In addition, in Spain, there are various languages that are not historically related to Spanish. Aragonese is straight up from vulgar Latin on a Basque base, later influenced by Mozarabic. Catalan started evolving around 700 or so. Murcian evolved from vulgar Latin later influenced by Mozarabic, Catalan and Aragonese. Extremaduran, Leonese and Asturian also broke off very early. None of these are historically Spanish dialects because none of them broke away from Spanish!

Of course it follows that langues d’oil, Catalan and Aragonese, evolving independently of French and Spanish from 700-1200 to present, will have deep structural differences between themselves and French and Spanish.

So you can see that the historical way of splitting languages ties in well with the structural method. Where languages have a deep historical split and a millenia or so of independent development, it follows logically that some deep structural differences would have evolved in a thousand years or so. So these two methods are really wrapping around each other.

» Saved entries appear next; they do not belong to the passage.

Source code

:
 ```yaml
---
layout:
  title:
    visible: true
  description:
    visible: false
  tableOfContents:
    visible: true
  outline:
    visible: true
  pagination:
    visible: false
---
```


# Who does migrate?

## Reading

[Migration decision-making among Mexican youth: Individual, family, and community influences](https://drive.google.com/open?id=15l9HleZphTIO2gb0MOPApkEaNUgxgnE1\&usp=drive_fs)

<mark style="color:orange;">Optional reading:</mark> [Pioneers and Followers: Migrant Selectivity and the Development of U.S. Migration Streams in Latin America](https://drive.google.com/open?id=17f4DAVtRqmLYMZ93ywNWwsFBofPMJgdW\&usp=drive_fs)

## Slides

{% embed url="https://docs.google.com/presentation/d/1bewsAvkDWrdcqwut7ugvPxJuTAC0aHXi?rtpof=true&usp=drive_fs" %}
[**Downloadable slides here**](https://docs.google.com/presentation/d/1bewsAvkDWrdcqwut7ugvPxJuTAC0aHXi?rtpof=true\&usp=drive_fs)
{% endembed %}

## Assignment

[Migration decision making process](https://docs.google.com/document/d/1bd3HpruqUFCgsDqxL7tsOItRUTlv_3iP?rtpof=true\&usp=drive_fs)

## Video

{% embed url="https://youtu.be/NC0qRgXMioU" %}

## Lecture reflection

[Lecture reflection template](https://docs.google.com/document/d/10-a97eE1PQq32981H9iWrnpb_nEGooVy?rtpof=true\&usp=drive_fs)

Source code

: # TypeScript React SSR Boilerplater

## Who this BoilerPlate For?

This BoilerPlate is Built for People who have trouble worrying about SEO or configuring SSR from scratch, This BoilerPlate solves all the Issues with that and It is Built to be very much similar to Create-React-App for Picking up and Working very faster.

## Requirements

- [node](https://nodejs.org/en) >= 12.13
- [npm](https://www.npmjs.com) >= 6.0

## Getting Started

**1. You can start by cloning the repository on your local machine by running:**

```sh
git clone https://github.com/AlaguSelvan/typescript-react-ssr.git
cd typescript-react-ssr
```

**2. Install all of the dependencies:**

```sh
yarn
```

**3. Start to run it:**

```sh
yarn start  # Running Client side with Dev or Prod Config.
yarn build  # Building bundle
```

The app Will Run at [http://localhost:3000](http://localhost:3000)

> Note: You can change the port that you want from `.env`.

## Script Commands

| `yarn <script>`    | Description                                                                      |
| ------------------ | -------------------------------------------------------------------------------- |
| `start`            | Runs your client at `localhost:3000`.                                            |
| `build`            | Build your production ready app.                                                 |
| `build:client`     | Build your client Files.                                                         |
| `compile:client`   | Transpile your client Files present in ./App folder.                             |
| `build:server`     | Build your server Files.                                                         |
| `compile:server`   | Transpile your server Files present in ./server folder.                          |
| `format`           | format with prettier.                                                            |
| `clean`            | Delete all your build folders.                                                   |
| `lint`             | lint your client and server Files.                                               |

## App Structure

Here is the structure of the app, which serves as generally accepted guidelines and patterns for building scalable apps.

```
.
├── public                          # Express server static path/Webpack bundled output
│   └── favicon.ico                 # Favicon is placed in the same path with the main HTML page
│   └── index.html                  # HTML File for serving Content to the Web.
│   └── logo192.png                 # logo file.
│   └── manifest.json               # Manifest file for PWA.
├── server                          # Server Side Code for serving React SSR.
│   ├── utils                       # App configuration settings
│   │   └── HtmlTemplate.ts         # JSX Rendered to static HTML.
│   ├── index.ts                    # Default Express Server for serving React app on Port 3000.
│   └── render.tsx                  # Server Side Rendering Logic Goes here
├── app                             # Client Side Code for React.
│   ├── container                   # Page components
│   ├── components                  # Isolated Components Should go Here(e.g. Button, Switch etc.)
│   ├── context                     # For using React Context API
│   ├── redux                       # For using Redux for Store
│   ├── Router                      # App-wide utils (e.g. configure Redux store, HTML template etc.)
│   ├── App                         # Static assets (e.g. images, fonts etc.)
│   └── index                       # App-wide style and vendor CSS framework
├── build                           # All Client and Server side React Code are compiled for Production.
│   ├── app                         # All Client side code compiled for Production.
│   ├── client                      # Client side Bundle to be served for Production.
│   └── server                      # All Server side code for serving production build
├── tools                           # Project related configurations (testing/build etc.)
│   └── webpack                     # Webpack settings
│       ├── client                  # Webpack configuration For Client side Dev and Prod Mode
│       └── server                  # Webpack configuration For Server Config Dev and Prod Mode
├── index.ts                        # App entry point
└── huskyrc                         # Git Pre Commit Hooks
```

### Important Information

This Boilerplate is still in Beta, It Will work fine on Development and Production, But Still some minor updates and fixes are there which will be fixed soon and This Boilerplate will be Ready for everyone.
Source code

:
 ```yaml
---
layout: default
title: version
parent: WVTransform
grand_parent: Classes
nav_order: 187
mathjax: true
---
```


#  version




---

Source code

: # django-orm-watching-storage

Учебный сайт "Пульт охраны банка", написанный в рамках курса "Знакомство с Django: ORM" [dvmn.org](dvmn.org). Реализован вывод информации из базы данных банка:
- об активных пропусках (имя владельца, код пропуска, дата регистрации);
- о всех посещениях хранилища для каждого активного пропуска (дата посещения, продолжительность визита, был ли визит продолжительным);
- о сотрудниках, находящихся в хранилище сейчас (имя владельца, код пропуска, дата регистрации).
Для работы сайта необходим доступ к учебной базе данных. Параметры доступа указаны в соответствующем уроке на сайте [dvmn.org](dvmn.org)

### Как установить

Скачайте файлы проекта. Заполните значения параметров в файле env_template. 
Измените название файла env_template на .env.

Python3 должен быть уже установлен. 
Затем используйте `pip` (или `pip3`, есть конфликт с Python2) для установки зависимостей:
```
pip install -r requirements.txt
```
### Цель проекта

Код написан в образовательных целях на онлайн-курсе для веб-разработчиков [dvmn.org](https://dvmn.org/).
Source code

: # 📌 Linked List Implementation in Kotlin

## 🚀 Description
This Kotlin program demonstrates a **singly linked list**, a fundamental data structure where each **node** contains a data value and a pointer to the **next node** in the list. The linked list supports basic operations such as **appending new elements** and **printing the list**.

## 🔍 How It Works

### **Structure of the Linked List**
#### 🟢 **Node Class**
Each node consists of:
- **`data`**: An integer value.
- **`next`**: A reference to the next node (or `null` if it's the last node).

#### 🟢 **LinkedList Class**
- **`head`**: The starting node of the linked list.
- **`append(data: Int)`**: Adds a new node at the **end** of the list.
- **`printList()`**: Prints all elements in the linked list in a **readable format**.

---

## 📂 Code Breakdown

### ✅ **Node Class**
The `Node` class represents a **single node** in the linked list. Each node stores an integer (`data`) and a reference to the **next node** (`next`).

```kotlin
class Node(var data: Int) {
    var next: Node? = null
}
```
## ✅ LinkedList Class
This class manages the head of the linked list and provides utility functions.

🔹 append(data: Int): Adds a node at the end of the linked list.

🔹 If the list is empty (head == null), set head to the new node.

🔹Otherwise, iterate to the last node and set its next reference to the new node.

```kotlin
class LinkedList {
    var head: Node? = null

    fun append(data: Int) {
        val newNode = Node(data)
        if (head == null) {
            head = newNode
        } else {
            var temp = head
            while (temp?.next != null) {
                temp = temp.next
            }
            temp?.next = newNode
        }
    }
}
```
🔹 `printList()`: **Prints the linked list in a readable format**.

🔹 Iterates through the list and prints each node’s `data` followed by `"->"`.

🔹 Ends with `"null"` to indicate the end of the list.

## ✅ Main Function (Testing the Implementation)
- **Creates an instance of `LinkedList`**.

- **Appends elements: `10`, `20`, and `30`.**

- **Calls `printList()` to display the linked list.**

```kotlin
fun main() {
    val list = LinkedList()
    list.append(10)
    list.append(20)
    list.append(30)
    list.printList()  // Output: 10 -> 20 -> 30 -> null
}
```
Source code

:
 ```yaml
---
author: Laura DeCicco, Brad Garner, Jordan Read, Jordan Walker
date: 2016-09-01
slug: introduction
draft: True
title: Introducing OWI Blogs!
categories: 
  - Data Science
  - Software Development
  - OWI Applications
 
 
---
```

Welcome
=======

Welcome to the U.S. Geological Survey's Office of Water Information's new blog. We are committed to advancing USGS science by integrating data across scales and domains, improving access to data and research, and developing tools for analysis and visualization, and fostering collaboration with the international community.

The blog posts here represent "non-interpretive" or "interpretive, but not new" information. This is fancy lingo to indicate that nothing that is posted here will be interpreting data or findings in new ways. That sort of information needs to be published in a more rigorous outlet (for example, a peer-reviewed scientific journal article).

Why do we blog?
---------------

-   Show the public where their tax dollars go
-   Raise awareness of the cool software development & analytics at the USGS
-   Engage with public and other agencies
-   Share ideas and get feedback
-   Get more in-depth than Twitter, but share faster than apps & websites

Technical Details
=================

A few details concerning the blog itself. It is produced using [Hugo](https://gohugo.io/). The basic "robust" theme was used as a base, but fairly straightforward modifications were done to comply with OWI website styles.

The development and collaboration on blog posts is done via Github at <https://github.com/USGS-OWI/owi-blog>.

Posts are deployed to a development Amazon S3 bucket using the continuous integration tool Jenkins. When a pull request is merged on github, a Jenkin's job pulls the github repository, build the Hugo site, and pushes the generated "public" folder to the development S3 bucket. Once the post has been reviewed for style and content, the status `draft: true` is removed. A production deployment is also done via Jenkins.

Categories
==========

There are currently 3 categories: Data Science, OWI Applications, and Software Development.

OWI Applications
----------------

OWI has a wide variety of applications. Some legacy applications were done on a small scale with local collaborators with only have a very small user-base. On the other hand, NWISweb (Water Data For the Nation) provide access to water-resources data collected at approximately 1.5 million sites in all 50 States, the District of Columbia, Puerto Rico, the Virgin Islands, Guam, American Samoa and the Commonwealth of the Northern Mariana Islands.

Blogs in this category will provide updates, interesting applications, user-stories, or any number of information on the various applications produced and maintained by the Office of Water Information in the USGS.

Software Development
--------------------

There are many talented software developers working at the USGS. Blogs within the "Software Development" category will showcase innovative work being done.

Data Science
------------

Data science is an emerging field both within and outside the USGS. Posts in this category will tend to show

Now we get to intelligibility. Intelligibility actually ties in well to structural analyses. Linguists who say we divide on structure and not on intelligibility are being silly. Where you have deep structural differences between Lect A and Lect B, it logically follows that you have intelligibility problems. Profound structural differences between two lects makes it hard for one to understand the other. The differential structure really gets in the way of understanding. So once again, one method is wrapping around the other.

As we can see, historical, structural and intelligibility analyses of splitting languages all tend to be part of the same process, that is, they are all talking about the same thing. And they will tend to reach similar conclusions when it comes to splitting languages.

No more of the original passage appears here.